“Face of Love” – Sometimes it’s two-faced [MOVIE REVIEW]

Ed Harris (Tom Young) and Annette Bening (Nikki Lostrom)in Arie Posin’s THE FACE OF LOVE. Courtesy of Dale Robinette. An IFC Films release.
Ed Harris (Tom Young) and Annette Bening (Nikki Lostrom)in Arie Posin’s THE FACE OF LOVE.  Courtesy of Dale Robinette.  An IFC Films release.

Ed Harris (Tom Young) and Annette Bening (Nikki Lostrom)in Arie Posin’s THE FACE OF LOVE. Courtesy of Dale Robinette. An IFC Films release.

“The Face of Love” is a melancholy ode to loss and redemption written by Arie Posen and Matthew McDuffie and directed by Posen. This thoughtful, if slightly melodramatic, film is a throwback to the four hankie pictures of the 1940s when the stalwart heroine, and that was the time when the heroine was always stalwart, enduring trial after trial, finding love, losing love and still mustering the courage to go on. “The Face of Love” is in that tradition, substituting Annette Bening for Greer Garson and Ed Harris for Walter Pigeon or Ronald Coleman. The tear-jerker was a mainstay of American cinema for years and disappeared only when both costumes and Technicolor trumped the stories and the acting flattened “Magnificent Obsession” with Rock Hudson and Jane Wyman and the remake of “Imitation of Life” starring Lana Turner and John Gavin come to mind. They aren’t bad movies per se but rather florid. “Imitation of Life” benefits from the memorable performances of Juanita Moore and Susan Kohner, but it’s as much about Lana Turner’s wardrobe as it is anything else. “The Face of Love” returns emotional satisfaction to the weepie, but more importantly it celebrates development and the resultant character growth, giving the audience an adult film of substance and thought.

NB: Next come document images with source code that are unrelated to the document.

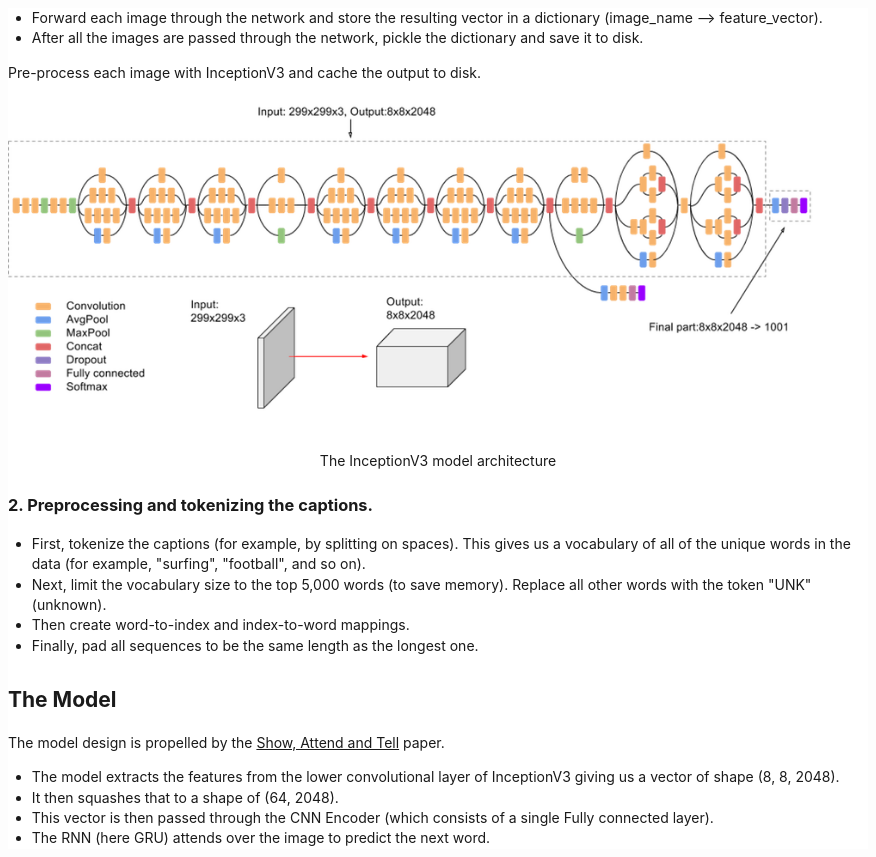 * Forward each image through the network and store the resulting vector in a dictionary (image_name --> feature_vector).
* After all the images are passed through the network, pickle the dictionary and save it to disk.

Pre-process each image with InceptionV3 and cache the output to disk.

<p align="center">
  <img src="https://github.com/TanavShah/Neural-Image-Caption-Generator/blob/master/Results/InceptionV3_model.png" />
</p>

<p align="center">
The InceptionV3 model architecture
</p>

### 2. Preprocessing and tokenizing the captions.

* First, tokenize the captions (for example, by splitting on spaces). This gives us a vocabulary of all of the unique words in the data (for example, "surfing", "football", and so on).
* Next, limit the vocabulary size to the top 5,000 words (to save memory). Replace all other words with the token "UNK" (unknown).
* Then create word-to-index and index-to-word mappings.
* Finally, pad all sequences to be the same length as the longest one.


## The Model

The model design is propelled by the [Show, Attend and Tell](https://arxiv.org/abs/1502.03044) paper.

* The model extracts the features from the lower convolutional layer of InceptionV3 giving us a vector of shape (8, 8, 2048).
* It then squashes that to a shape of (64, 2048).
* This vector is then passed through the CNN Encoder (which consists of a single Fully connected layer).
* The RNN (here GRU) attends over the image to predict the next word.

After thirty years of marriage, Nikki (Annette Bening) is as much in love with husband Garrett (Ed Harris) as she was at the beginning. Celebrating their anniversary at a Mexican beach resort, Garrett, ever the bad boy, ignores the warning of staff, and his wife, and takes a late night swim and drowns. His death devastates her and even five years later Nikki is still in the fog of mourning, resentment and disorientation. Trying hard to regain some footing, she begins to return to activities that once gave her pleasure. Visiting the art museum one afternoon she is startled to glimpse a man in the garden who is a dead ringer for her deceased husband.

Unable to shake the image of the mysterious man, Nikki haunts the museum in hopes of seeing him again, and when she does, she meticulously tracks him to his work. The man, Tom (also Ed Harris), is an artist who teaches art at Occidental College and she devises numerous ways to insinuate herself into his life. Tom, who never recovered from the rupture of his marriage to the love of his life, is suddenly energized and inspired to begin painting again. In Nikki, he has found his muse and the new love of his life, a deeper, purer love, or so he thinks.

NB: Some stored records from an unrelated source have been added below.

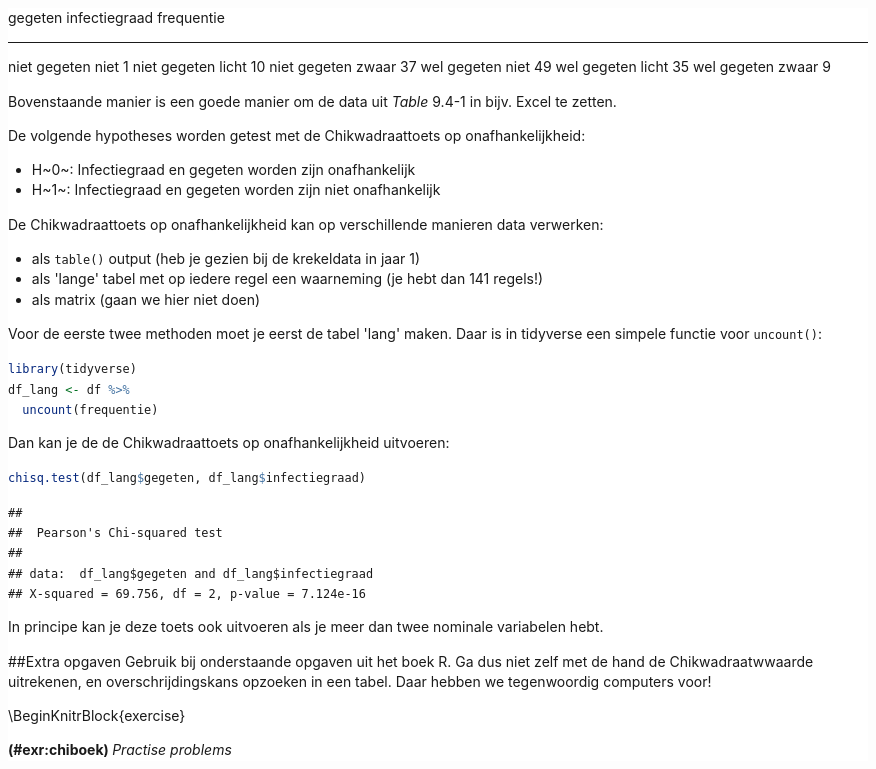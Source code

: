 
gegeten        infectiegraad    frequentie
-------------  --------------  -----------
niet gegeten   niet                      1
niet gegeten   licht                    10
niet gegeten   zwaar                    37
wel gegeten    niet                     49
wel gegeten    licht                    35
wel gegeten    zwaar                     9

Bovenstaande manier is een goede manier om de data uit *Table* 9.4-1 in bijv. Excel te zetten.

De volgende hypotheses worden getest met de Chikwadraattoets op onafhankelijkheid:

* H~0~: Infectiegraad en gegeten worden zijn onafhankelijk
* H~1~: Infectiegraad en gegeten worden zijn niet onafhankelijk

De Chikwadraattoets op onafhankelijkheid kan op verschillende manieren data verwerken:

* als `table()` output (heb je gezien bij de krekeldata in jaar 1)
* als 'lange' tabel met op iedere regel een waarneming (je hebt dan 141 regels!)
* als matrix (gaan we hier niet doen)

Voor de eerste twee methoden moet je eerst de tabel 'lang' maken.
Daar is in tidyverse een simpele functie voor `uncount()`:



```r
library(tidyverse)
df_lang <- df %>% 
  uncount(frequentie)
```

Dan kan je de de Chikwadraattoets op onafhankelijkheid uitvoeren:


```r
chisq.test(df_lang$gegeten, df_lang$infectiegraad)
```

```
## 
## 	Pearson's Chi-squared test
## 
## data:  df_lang$gegeten and df_lang$infectiegraad
## X-squared = 69.756, df = 2, p-value = 7.124e-16
```

In principe kan je deze toets ook uitvoeren als je meer dan twee nominale variabelen hebt. 


##Extra opgaven
Gebruik bij onderstaande opgaven uit het boek R.
Ga dus niet zelf met de hand de Chikwadraatwwaarde uitrekenen, en overschrijdingskans opzoeken in een tabel.
Daar hebben we tegenwoordig computers voor!


\BeginKnitrBlock{exercise}<div class="exercise"><span class="exercise" id="exr:chiboek"><strong>(\#exr:chiboek) </strong></span>*Practise problems*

The closer they become the harder it is for Nikki to deal with her duplicity as she is enmeshed in confusion over which feelings are for Garrett and which for Tom. And the longer the affair plays out, the harder it becomes to tell him the truth that she has been hiding from him. No one will escape unscathed.

Robin Williams, playing the next door neighbor who longs for Nikki, is rather superfluous although he is mercifully able to understate his performance. Jess Weixler as Nikki’s daughter helps propel the action forward. And a beautiful Amy Brenneman as Tom’s ex-wife serves only to fill in background. They are all fine in roles that add little dimension to the main drama. This may be because the writers, Arie Posen and Matthew McDuffie, did little to develop those characters, making them little more than expository elements used to explain background and set up the story for its devastating reveal.

More successfully, Posin has made the environs of Los Angeles a character in the film. One can feel the weather, make note of the architectural variation, whether for good or ill, and enjoy the effect that the tranquility of the gardens of the Los Angeles County Museum of Art has on the protagonists.

Ed Harris, beautifully cragged and aging gracefully, is wonderful as both men, able to convey their differences soulfully for Garrett is playful, sexy and narcissistic, while Tom is deep, sincere and fragile. Bening, however, is the true star and shows enormous subtly inhabiting a woman whose love has both buoyed and destroyed her. She convincingly conveys the heartbreak of every stage of mourning and the consequences of involving an innocent in this process.